What You Need to Know First
- EH rating is tested at 18,000 V — but only when dry. Per ASTM F2413-18, the outsole and heel must withstand 18,000 volts (RMS) at 60 Hz for one minute with no more than 1.0 milliampere of current leakage under dry conditions. Source: workwaysafety.com and worknmore.com. A wet, oil-soaked, or contaminated boot may not maintain this protection.

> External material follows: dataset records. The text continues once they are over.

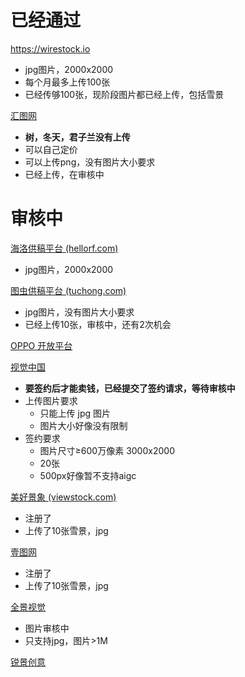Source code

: # 已经通过
https://wirestock.io
-  jpg图片，2000x2000
- 每个月最多上传100张
- 已经传够100张，现阶段图片都已经上传，包括雪景

[汇图网](https://user.huitu.com/v1/pic/picupload/)
- **树，冬天，君子兰没有上传**
- 可以自己定价
- 可以上传png，没有图片大小要求
- 已经上传，在审核中

# 审核中
[海洛供稿平台 (hellorf.com)](https://contributor.hellorf.com/home)
- jpg图片，2000x2000

[图虫供稿平台 (tuchong.com)](https://contributor.tuchong.com/pr?redirect_uri=%2F)
- jpg图片，没有图片大小要求
- 已经上传10张，审核中，还有2次机会

[OPPO 开放平台](https://open.oppomobile.com/new/corporatePayment/enterpriseInfomationValidation)

[视觉中国](https://500px.com.cn/wwpkx)
- **要签约后才能卖钱，已经提交了签约请求，等待审核中**
- 上传图片要求
	- 只能上传 jpg 图片
	- 图片大小好像没有限制
- 签约要求
	- 图片尺寸≥600万像素 3000x2000
	- 20张
	- 500px好像暂不支持aigc

[美好景象 (viewstock.com)](https://viewstock.com/)
- 注册了
- 上传了10张雪景，jpg

[壹图网](https://www.1tu.com/)
- 注册了
- 上传了10张雪景，jpg

[全景视觉](https://www.quanjing.com/)
- 图片审核中
- 只支持jpg，图片>1M

[锐景创意](https://originoo.com/)
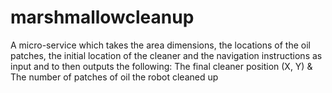# marshmallowcleanup
A micro-service which takes the area dimensions, the locations of the oil patches, the initial location of the cleaner and the navigation instructions as input and to then outputs the following:  The final cleaner position (X, Y) &amp; The number of patches of oil the robot cleaned up
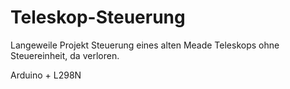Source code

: # Teleskop-Steuerung
Langeweile Projekt
Steuerung eines alten Meade Teleskops ohne Steuereinheit, da verloren.

Arduino + L298N
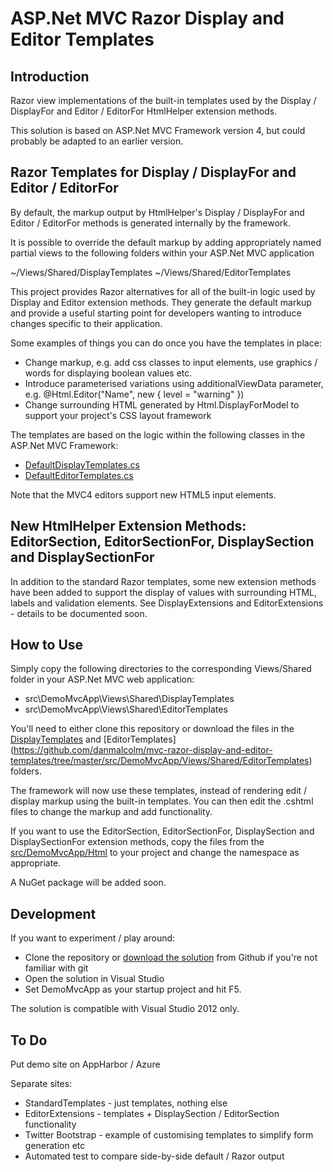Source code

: ASP.Net MVC Razor Display and Editor Templates
==============================================

Introduction
------------

Razor view implementations of the built-in templates used by the Display / DisplayFor and Editor / EditorFor HtmlHelper extension methods.

This solution is based on ASP.Net MVC Framework version 4, but could probably be adapted to an earlier version.


Razor Templates for Display / DisplayFor and Editor / EditorFor
---------------------------------------------------------------
By default, the markup output by HtmlHelper's Display / DisplayFor and Editor / EditorFor methods is generated internally by the framework. 

It is possible to override the default markup by adding appropriately named partial views to the following folders within your ASP.Net MVC application

~/Views/Shared/DisplayTemplates
~/Views/Shared/EditorTemplates

This project provides Razor alternatives for all of the built-in logic used by Display and Editor extension methods. They generate the default markup and provide a useful starting point for developers wanting to introduce changes specific to their application.

Some examples of things you can do once you have the templates in place:

- Change markup, e.g. add css classes to input elements, use graphics / words for displaying boolean values etc.
- Introduce parameterised variations using additionalViewData parameter, e.g. @Html.Editor("Name", new { level = "warning" })
- Change surrounding HTML generated by Html.DisplayForModel to support your project's CSS layout framework

The templates are based on the logic within the following classes in the ASP.Net MVC Framework:

- [DefaultDisplayTemplates.cs](https://github.com/ASP-NET-MVC/aspnetwebstack/blob/master/src/System.Web.Mvc/Html/DefaultDisplayTemplates.cs)
- [DefaultEditorTemplates.cs](https://github.com/ASP-NET-MVC/aspnetwebstack/blob/master/src/System.Web.Mvc/Html/DefaultEditorTemplates.cs)

Note that the MVC4 editors support new HTML5 input elements.


New HtmlHelper Extension Methods: EditorSection, EditorSectionFor, DisplaySection and DisplaySectionFor
---------------------------------------------------------------------------------------------------------
 
In addition to the standard Razor templates, some new extension methods have been added to support the display of values with surrounding HTML, labels and validation elements. See DisplayExtensions and EditorExtensions - details to be documented soon.


How to Use
----------

Simply copy the following directories to the corresponding Views/Shared folder in your ASP.Net MVC web application:

- src\DemoMvcApp\Views\Shared\DisplayTemplates
- src\DemoMvcApp\Views\Shared\EditorTemplates

You'll need to either clone this repository or download the files in the [DisplayTemplates](https://github.com/danmalcolm/mvc-razor-display-and-editor-templates/tree/master/src/DemoMvcApp/Views/Shared/DisplayTemplates) and [EditorTemplates] (https://github.com/danmalcolm/mvc-razor-display-and-editor-templates/tree/master/src/DemoMvcApp/Views/Shared/EditorTemplates) folders.

The framework will now use these templates, instead of rendering edit / display markup using the built-in templates. You can then edit the .cshtml files to change the markup and add functionality. 

If you want to use the EditorSection, EditorSectionFor, DisplaySection and DisplaySectionFor extension methods, copy the files from the [src/DemoMvcApp/Html](https://github.com/danmalcolm/mvc-razor-display-and-editor-templates/tree/master/src/DemoMvcApp/Html) to your project and change the namespace as appropriate.

A NuGet package will be added soon. 

Development
-----------
If you want to experiment / play around:

- Clone the repository or [download the solution]() from Github if you're not familiar with git
- Open the solution in Visual Studio
- Set DemoMvcApp as your startup project and hit F5.

The solution is compatible with Visual Studio 2012 only.


To Do
-----
Put demo site on AppHarbor / Azure

Separate sites:

- StandardTemplates - just templates, nothing else
- EditorExtensions - templates + DisplaySection / EditorSection functionality
- Twitter Bootstrap - example of customising templates to simplify form generation etc
- Automated test to compare side-by-side default / Razor output 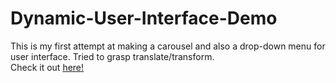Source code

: # Dynamic-User-Interface-Demo

This is my first attempt at making a carousel and also a drop-down menu for user interface. Tried to grasp translate/transform.  
Check it out <a href="https://notkatsa.github.io/Dynamic-User-Interface-Demo/">here!</a>
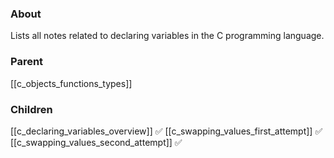### About
Lists all notes related to declaring variables in the C programming language.

### Parent
[[c_objects_functions_types]]

### Children
[[c_declaring_variables_overview]] ✅
[[c_swapping_values_first_attempt]] ✅
[[c_swapping_values_second_attempt]] ✅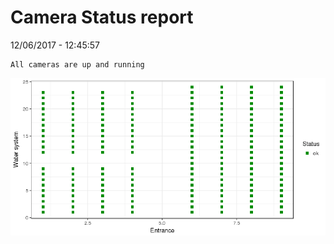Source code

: Camera Status report
================
12/06/2017 - 12:45:57

    All cameras are up and running

![](camreport_files/figure-markdown_github/unnamed-chunk-2-1.png)
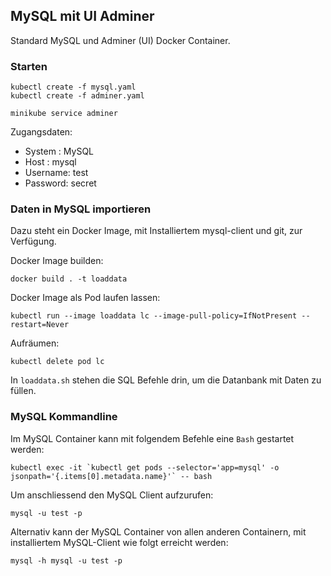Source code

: MySQL mit UI Adminer
--------------------

Standard MySQL und Adminer (UI) Docker Container.

### Starten

	kubectl create -f mysql.yaml
	kubectl create -f adminer.yaml
	
	minikube service adminer

Zugangsdaten:	
* System  : MySQL
* Host    : mysql
* Username: test
* Password: secret

### Daten in MySQL importieren

Dazu steht ein Docker Image, mit Installiertem mysql-client und git, zur Verfügung.

Docker Image builden:

	docker build . -t loaddata
	
Docker Image als Pod laufen lassen:

	kubectl run --image loaddata lc --image-pull-policy=IfNotPresent --restart=Never
	
Aufräumen:

	kubectl delete pod lc

In `loaddata.sh` stehen die SQL Befehle drin, um die Datanbank mit Daten zu füllen.


### MySQL Kommandline

Im MySQL Container kann mit folgendem Befehle eine `Bash` gestartet werden:

	kubectl exec -it `kubectl get pods --selector='app=mysql' -o jsonpath='{.items[0].metadata.name}'` -- bash

Um anschliessend den MySQL Client aufzurufen: 

	mysql -u test -p 
	
Alternativ kann der MySQL Container von allen anderen Containern, mit installiertem MySQL-Client wie folgt erreicht werden:

	mysql -h mysql -u test -p

	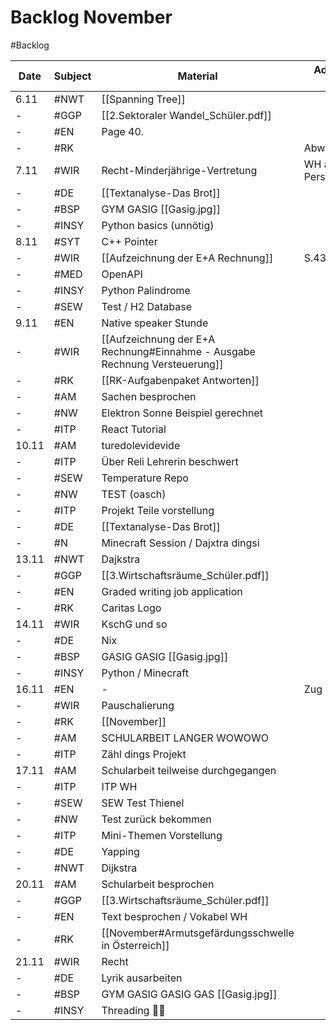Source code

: # Backlog November
#Backlog 

| Date  | Subject | Material                                                                   | Additional info     |
| ----- | ------- | -------------------------------------------------------------------------- | ------------------- |
| 6.11  | #NWT    | [[Spanning Tree]]                                                          |                     |
| -     | #GGP    | [[2.Sektoraler Wandel_Schüler.pdf]]                                        |                     |
| -     | #EN     | Page 40.                                                                   |                     |
| -     | #RK     |                                                                            | Abwesend            |
| 7.11  | #WIR    | Recht-Minderjährige-Vertretung                                             | WH ab Personenrecht |
| -     | #DE     | [[Textanalyse-Das Brot]]                                                   |                     |
| -     | #BSP    | GYM GASIG [[Gasig.jpg]]                                                    |                     |
| -     | #INSY   | Python basics (unnötig)                                                    |                     |
| 8.11  | #SYT    | C++ Pointer                                                                |                     |
| -     | #WIR    | [[Aufzeichnung der E+A Rechnung]]                                          | S.43                |
| -     | #MED    | OpenAPI                                                                    |                     |
| -     | #INSY   | Python Palindrome                                                          |                     |
| -     | #SEW    | Test / H2 Database                                                         |                     |
| 9.11  | #EN     | Native speaker Stunde                                                      |                     |
| -     | #WIR    | [[Aufzeichnung der E+A Rechnung#Einnahme - Ausgabe Rechnung Versteuerung]] |                     |
| -     | #RK     | [[RK-Aufgabenpaket Antworten]]                                             |                     |
| -     | #AM     | Sachen besprochen                                                          |                     |
| -     | #NW     | Elektron Sonne Beispiel gerechnet                                          |                     |
| -     | #ITP    | React Tutorial                                                             |                     |
| 10.11 | #AM     | turedolevidevide                                                           |                     |
| -     | #ITP    | Über Reli Lehrerin beschwert                                               |                     |
| -     | #SEW    | Temperature Repo                                                           |                     |
| -     | #NW     | TEST (oasch)                                                               |                     |
| -     | #ITP    | Projekt Teile vorstellung                                                  |                     |
| -     | #DE     | [[Textanalyse-Das Brot]]                                                   |                     |
| -     | #N      | Minecraft Session / Dajxtra dingsi                                         |                     |
| 13.11 | #NWT    | Dajkstra                                                                   |                     |
| -     | #GGP    | [[3.Wirtschaftsräume_Schüler.pdf]]                                         |                     |
| -     | #EN     | Graded writing job application                                             |                     |
| -     | #RK     | Caritas Logo                                                               |                     |
| 14.11 | #WIR    | KschG und so                                                               |                     |
| -     | #DE     | Nix                                                                        |                     |
| -     | #BSP    | GASIG GASIG [[Gasig.jpg]]                                                  |                     |
| -     | #INSY   | Python / Minecraft                                                         |                     |
| 16.11 | #EN     | -                                                                          | Zug verpasst        |
| -     | #WIR    | Pauschalierung                                                             |                     |
| -     | #RK     | [[November]]                                                               |                     |
| -     | #AM     | SCHULARBEIT LANGER WOWOWO                                                  |                     |
| -     | #ITP    | Zähl dings Projekt                                                         |                     |
| 17.11 | #AM     | Schularbeit teilweise durchgegangen                                        |                     |
| -     | #ITP    | ITP WH                                                                     |                     |
| -     | #SEW    | SEW Test Thienel                                                           |                     |
| -     | #NW     | Test zurück bekommen                                                       |                     |
| -     | #ITP    | Mini-Themen Vorstellung                                                    |                     |
| -     | #DE     | Yapping                                                                    |                     |
| -     | #NWT    | Dijkstra                                                                   |                     |
| 20.11 | #AM     | Schularbeit besprochen                                                     |                     |
| -     | #GGP    | [[3.Wirtschaftsräume_Schüler.pdf]]                                         |                     |
| -     | #EN     | Text besprochen / Vokabel WH                                               |                     |
| -     | #RK     | [[November#Armutsgefärdungsschwelle in Österreich]]                        |                     |
| 21.11 | #WIR    | Recht                                                                      |                     |
| -     | #DE     | Lyrik ausarbeiten                                                          |                     |
| -     | #BSP    | GYM GASIG GASIG GAS [[Gasig.jpg]]                                          |                     |
| -     | #INSY   | Threading 🤡🤡                                                             |                     | 
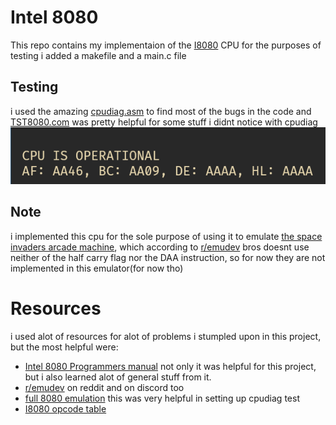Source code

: # Intel 8080
This repo contains my implementaion of the [I8080](https://en.wikipedia.org/wiki/Intel_8080) CPU
for the purposes of testing i added a makefile and a main.c file

## Testing
i used the amazing [cpudiag.asm](http://www.emulator101.com/full-8080-emulation.html) to find most of the bugs in the code
and [TST8080.com](https://altairclone.com/downloads/cpu_tests/) was pretty helpful for some stuff i didnt notice with cpudiag
![cpudiag output](cpudiag.png)


## Note
i implemented this cpu for the sole purpose of using it to emulate [the space invaders arcade machine](https://en.wikipedia.org/wiki/Space_Invaders), which according to [r/emudev](https://www.reddit.com/r/EmuDev/) bros doesnt use neither of the half carry flag nor the DAA instruction, so for now they are not implemented in this emulator(for now tho)


# Resources 
i used alot of resources for alot of problems i stumpled upon in this project, but the most helpful were:
* [Intel 8080 Programmers manual](https://altairclone.com/downloads/manuals/8080%20Programmers%20Manual.pdf) not only it was helpful for this project, but i also learned alot of general stuff from it.
* [r/emudev](https://www.reddit.com/r/EmuDev/) on reddit and on discord too
* [full 8080 emulation](http://www.emulator101.com/full-8080-emulation.html) this was very helpful in setting up cpudiag test
* [I8080 opcode table](https://pastraiser.com/cpu/i8080/i8080_opcodes.html)
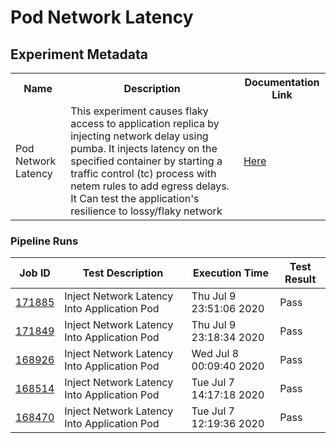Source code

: # Pod Network Latency

## Experiment Metadata

<table>
<tr>
<th> Name </th>
<th> Description </th>
<th> Documentation Link </th>
</tr>
<tr>
 <td> Pod Network Latency </td>
 <td> This experiment causes flaky access to application replica by injecting network delay using pumba. It injects latency on the specified container by starting a traffic control (tc) process with netem rules to add egress delays. It Can test the application's resilience to lossy/flaky network </td>
 <td>  <a href="https://docs.litmuschaos.io/docs/pod-network-latency/"> Here </a> </td>
 </tr>
 </table>

 ### Pipeline Runs

 
| Job ID |   Test Description         | Execution Time |Test Result   |
 |---------|---------------------------| --------------|--------|
|     <a href= "https://gitlab.mayadata.io/litmuschaos/litmus-e2e/-/jobs/171885">171885</a>           |  Inject Network Latency Into Application Pod           | Thu Jul  9 23:51:06 2020  | Pass |
|     <a href= "https://gitlab.mayadata.io/litmuschaos/litmus-e2e/-/jobs/171849">171849</a>           |  Inject Network Latency Into Application Pod           | Thu Jul  9 23:18:34 2020  | Pass |
|     <a href= "https://gitlab.mayadata.io/litmuschaos/litmus-e2e/-/jobs/168926">168926</a>           |  Inject Network Latency Into Application Pod           | Wed Jul  8 00:09:40 2020  | Pass |
|     <a href= "https://gitlab.mayadata.io/litmuschaos/litmus-e2e/-/jobs/168514">168514</a>           |  Inject Network Latency Into Application Pod           | Tue Jul  7 14:17:18 2020  | Pass |
 |    <a href= "https://gitlab.mayadata.io/litmuschaos/litmus-e2e/-/jobs/168470">168470</a>   |  Inject Network Latency Into Application Pod           |  Tue Jul  7 12:19:36 2020     |Pass  |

- Composite toe is not mandatory for electricians — but many prefer it. No OSHA standard requires non-metallic toes for electricians across the board. OSHA 1910.333(c)(8) prohibits conductive articles that might contact exposed energized parts. An OSHA interpretation letter (1993-03-17) states steel-toe boots are not inherently hazardous provided the metal is not externally exposed. Source: osha.gov. But composite toe eliminates the question entirely — and many site safety plans require it.
- EH is not the same as dielectric (DI). Dielectric boots — governed by ASTM F1117 — are for workers with direct contact with energized lines. EH covers secondary/incidental contact. If you pull lines live or work on energized distribution equipment, talk to your safety officer about dielectric protection requirements, not just EH.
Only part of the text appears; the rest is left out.